Analyzing the PTC Tasting Phenotype with MySeq

This page is an example analysis of the "bitter tasting" trait using the MySeq application in an embedded context. Here MySeq is used to both query a whole genome VCF for NA12878 (from Genome in a Bottle) by genomic coordinates and predict the bitter tasting phenotype directly. All of the queries demonstrated here are performed "live" in the browser, that is these are not pre-generated results. Try MySeq as a "standalone" application.

Kim et al. identified a 3 variant haplotype in the TAS2R38 gene associated with the ability to taste the substance phenylthiocarbamide (PTC). The haplotype variants are described in the paper as A49P, V262A, and I296V, with "PAV" the dominant tasting haplotype. A little work is required to (reverse) translate that specification into genomic coordinates. We can translate those amino acid substitutions to nucleotide substitutions using the protein accession obtained from the NCBI and the Mutalyzer "back translator", e.g. NP_789787.4(TAS2R38):p.A49P. We take the coding nomenclature Mutalyzer reports NM_176817.4:c.145G>C to its position converter to obtain the GRCh37 genomic coordinates, NC_000007.13:g.141673345C>G, or chr7:141673345C>G.
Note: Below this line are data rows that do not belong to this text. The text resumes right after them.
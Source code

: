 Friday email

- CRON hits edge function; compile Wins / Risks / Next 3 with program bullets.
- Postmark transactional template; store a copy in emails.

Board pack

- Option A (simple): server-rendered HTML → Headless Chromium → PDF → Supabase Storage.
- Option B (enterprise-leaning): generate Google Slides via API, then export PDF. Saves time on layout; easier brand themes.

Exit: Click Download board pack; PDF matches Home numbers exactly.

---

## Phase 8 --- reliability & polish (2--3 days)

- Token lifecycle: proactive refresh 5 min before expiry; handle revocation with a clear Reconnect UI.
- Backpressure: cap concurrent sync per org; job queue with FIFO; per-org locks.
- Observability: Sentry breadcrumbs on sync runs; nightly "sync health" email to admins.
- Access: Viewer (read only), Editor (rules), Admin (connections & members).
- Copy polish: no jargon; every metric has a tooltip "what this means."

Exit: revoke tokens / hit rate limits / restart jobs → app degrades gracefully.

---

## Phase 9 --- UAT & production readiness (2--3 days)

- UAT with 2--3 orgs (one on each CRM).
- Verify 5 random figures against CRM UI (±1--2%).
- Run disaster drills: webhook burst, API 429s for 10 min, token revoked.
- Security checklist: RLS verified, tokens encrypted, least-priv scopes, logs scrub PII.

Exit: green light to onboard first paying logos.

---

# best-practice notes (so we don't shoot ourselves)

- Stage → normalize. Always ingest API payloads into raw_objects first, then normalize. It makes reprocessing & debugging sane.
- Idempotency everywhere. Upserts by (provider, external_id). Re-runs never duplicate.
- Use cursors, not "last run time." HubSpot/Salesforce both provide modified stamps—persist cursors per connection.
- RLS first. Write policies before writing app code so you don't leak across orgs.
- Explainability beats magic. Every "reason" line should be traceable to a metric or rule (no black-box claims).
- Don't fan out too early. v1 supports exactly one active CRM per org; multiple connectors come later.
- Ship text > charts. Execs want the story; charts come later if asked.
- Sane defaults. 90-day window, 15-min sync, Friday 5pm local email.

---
Paper VariantGenomic Variant (GRCh37/hg19)
A49P chr7:141673345C>G
V262A chr7:141672705G>A
I296V chr7:141672604T>C

We can use MySeq to query for those variants in NA12878 by genomic position, e.g. chr7:141673345. Clicking on any of the variant rows will bring up additional annotations, including "Functional" annotations that we can use to verify our reverse translation.

The heterozygous T/C, G/A and C/G genotypes are very suggestive that NA12878 carries one copy of the tasting haplotype. However, the variant call data alone is insufficient to know which alleles are on the same chromosome. The first two variants are only 101bp apart. Thus we can verify that those variants are indeed on the same chromosome by looking to see if the alleles are on same fragment (i.e. in the same read or read-pair), a process termed "read-backed phasing". The pileup for NA12878's whole exome sequencing (WES) data is shown below for the region spanning the first two variants (from the 1000 Genome Phase 3 dataset).

However, when we review the pileup of the 1000 Genomes Phase 3 exome data (shown above) in this region we don't see any fragments with both the C ("blue") and A ("green") alternate alleles. However, when we review the GenBank entry for TAS2R38, we see the following misc_difference.

                5869
                /gene="TAS2R38"
                /gene_synonym="PTC; T2R38; T2R61; THIOT"
                /note="This sequence differs from the reference genome
                assembly (NCBI Build 37) at this position. C was replaced
                by T to represent the more common allele."
                /replace="c"
            

The reference G allele in chr7:141672705G>A is the alternate Ala262 amino acid. Thus the "taster" haplotype PAV described in the paper corresponds to the bolded alleles shown below. As we see above, those alleles do appear to be on the same chromosome in NA12878.

chr7:141673345C>G C/G
chr7:141672705G>A G/A
chr7:141672604T>C T/C

Having verified the haplotype structure, we can now predict that NA12878, who carries one copy of the dominant taster haplotype, tastes PTC as bitter.

In addition to query and annotation, MySeq implements a number of analyses including predicting physical traits like bitter tasting. This analysis, based on just the A49P variant, shows the same results we derived above.